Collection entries
◆ ◆ ◆

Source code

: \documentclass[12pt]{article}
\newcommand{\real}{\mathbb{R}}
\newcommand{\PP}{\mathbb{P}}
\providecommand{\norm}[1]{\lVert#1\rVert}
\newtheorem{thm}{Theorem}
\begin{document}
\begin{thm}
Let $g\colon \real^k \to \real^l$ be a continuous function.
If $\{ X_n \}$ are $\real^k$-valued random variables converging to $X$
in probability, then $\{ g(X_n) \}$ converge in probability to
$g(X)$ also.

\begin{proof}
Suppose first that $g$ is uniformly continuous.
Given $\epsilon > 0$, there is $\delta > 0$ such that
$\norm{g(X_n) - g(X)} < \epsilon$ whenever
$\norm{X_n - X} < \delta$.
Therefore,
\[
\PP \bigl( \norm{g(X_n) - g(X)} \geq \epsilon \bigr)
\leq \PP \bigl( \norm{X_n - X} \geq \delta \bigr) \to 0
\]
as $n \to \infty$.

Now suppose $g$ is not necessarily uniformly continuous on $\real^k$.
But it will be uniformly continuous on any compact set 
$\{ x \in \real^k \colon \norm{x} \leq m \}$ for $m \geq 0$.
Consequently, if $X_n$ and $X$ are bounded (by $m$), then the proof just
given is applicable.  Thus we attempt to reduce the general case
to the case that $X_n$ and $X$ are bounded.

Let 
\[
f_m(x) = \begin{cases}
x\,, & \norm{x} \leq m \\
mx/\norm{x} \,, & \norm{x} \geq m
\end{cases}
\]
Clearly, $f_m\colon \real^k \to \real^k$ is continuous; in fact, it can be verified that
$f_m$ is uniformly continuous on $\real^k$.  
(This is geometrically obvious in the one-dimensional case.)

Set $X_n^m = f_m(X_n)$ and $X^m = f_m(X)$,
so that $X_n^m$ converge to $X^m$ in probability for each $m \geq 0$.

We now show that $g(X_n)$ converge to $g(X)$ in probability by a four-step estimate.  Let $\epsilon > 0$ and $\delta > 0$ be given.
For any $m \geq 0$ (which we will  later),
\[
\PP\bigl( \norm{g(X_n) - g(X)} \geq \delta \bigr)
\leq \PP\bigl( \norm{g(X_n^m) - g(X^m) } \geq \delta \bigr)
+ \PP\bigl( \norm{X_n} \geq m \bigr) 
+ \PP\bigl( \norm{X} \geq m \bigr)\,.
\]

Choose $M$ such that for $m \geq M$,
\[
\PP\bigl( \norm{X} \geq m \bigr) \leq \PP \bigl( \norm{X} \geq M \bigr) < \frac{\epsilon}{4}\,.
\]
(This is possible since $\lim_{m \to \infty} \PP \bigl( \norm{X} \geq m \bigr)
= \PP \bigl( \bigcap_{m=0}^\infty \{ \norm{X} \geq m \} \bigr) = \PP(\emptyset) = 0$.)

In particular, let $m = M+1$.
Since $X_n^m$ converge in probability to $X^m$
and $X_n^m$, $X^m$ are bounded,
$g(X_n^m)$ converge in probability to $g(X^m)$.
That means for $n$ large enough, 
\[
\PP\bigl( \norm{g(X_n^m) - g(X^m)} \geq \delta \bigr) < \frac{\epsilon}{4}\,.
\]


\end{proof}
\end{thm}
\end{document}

◆ ◆ ◆

_Prompt_
Reproduce the complete data exactly as presented above.

_Result of this exercise_
Source code

: \documentclass[12pt]{article}
\newcommand{\real}{\mathbb{R}}
\newcommand{\PP}{\mathbb{P}}
\providecommand{\norm}[1]{\lVert#1\rVert}
\newtheorem{thm}{Theorem}
\begin{document}
\begin{thm}
Let $g\colon \real^k \to \real^l$ be a continuous function.
If $\{ X_n \}$ are $\real^k$-valued random variables converging to $X$
in probability, then $\{ g(X_n) \}$ converge in probability to
$g(X)$ also.

\begin{proof}
Suppose first that $g$ is uniformly continuous.
Given $\epsilon > 0$, there is $\delta > 0$ such that
$\norm{g(X_n) - g(X)} < \epsilon$ whenever
$\norm{X_n - X} < \delta$.
Therefore,
\[
\PP \bigl( \norm{g(X_n) - g(X)} \geq \epsilon \bigr)
\leq \PP \bigl( \norm{X_n - X} \geq \delta \bigr) \to 0
\]
as $n \to \infty$.

Now suppose $g$ is not necessarily uniformly continuous on $\real^k$.
But it will be uniformly continuous on any compact set 
$\{ x \in \real^k \colon \norm{x} \leq m \}$ for $m \geq 0$.
Consequently, if $X_n$ and $X$ are bounded (by $m$), then the proof just
given is applicable.  Thus we attempt to reduce the general case
to the case that $X_n$ and $X$ are bounded.

Let 
\[
f_m(x) = \begin{cases}
x\,, & \norm{x} \leq m \\
mx/\norm{x} \,, & \norm{x} \geq m
\end{cases}
\]
Clearly, $f_m\colon \real^k \to \real^k$ is continuous; in fact, it can be verified that
$f_m$ is uniformly continuous on $\real^k$.  
(This is geometrically obvious in the one-dimensional case.)

Set $X_n^m = f_m(X_n)$ and $X^m = f_m(X)$,
so that $X_n^m$ converge to $X^m$ in probability for each $m \geq 0$.

We now show that $g(X_n)$ converge to $g(X)$ in probability by a four-step estimate.  Let $\epsilon > 0$ and $\delta > 0$ be given.
For any $m \geq 0$ (which we will  later),
\[
\PP\bigl( \norm{g(X_n) - g(X)} \geq \delta \bigr)
\leq \PP\bigl( \norm{g(X_n^m) - g(X^m) } \geq \delta \bigr)
+ \PP\bigl( \norm{X_n} \geq m \bigr) 
+ \PP\bigl( \norm{X} \geq m \bigr)\,.
\]

Choose $M$ such that for $m \geq M$,
\[
\PP\bigl( \norm{X} \geq m \bigr) \leq \PP \bigl( \norm{X} \geq M \bigr) < \frac{\epsilon}{4}\,.
\]
(This is possible since $\lim_{m \to \infty} \PP \bigl( \norm{X} \geq m \bigr)
= \PP \bigl( \bigcap_{m=0}^\infty \{ \norm{X} \geq m \} \bigr) = \PP(\emptyset) = 0$.)

In particular, let $m = M+1$.
Since $X_n^m$ converge in probability to $X^m$
and $X_n^m$, $X^m$ are bounded,
$g(X_n^m)$ converge in probability to $g(X^m)$.
That means for $n$ large enough, 
\[
\PP\bigl( \norm{g(X_n^m) - g(X^m)} \geq \delta \bigr) < \frac{\epsilon}{4}\,.
\]


\end{proof}
\end{thm}
\end{document}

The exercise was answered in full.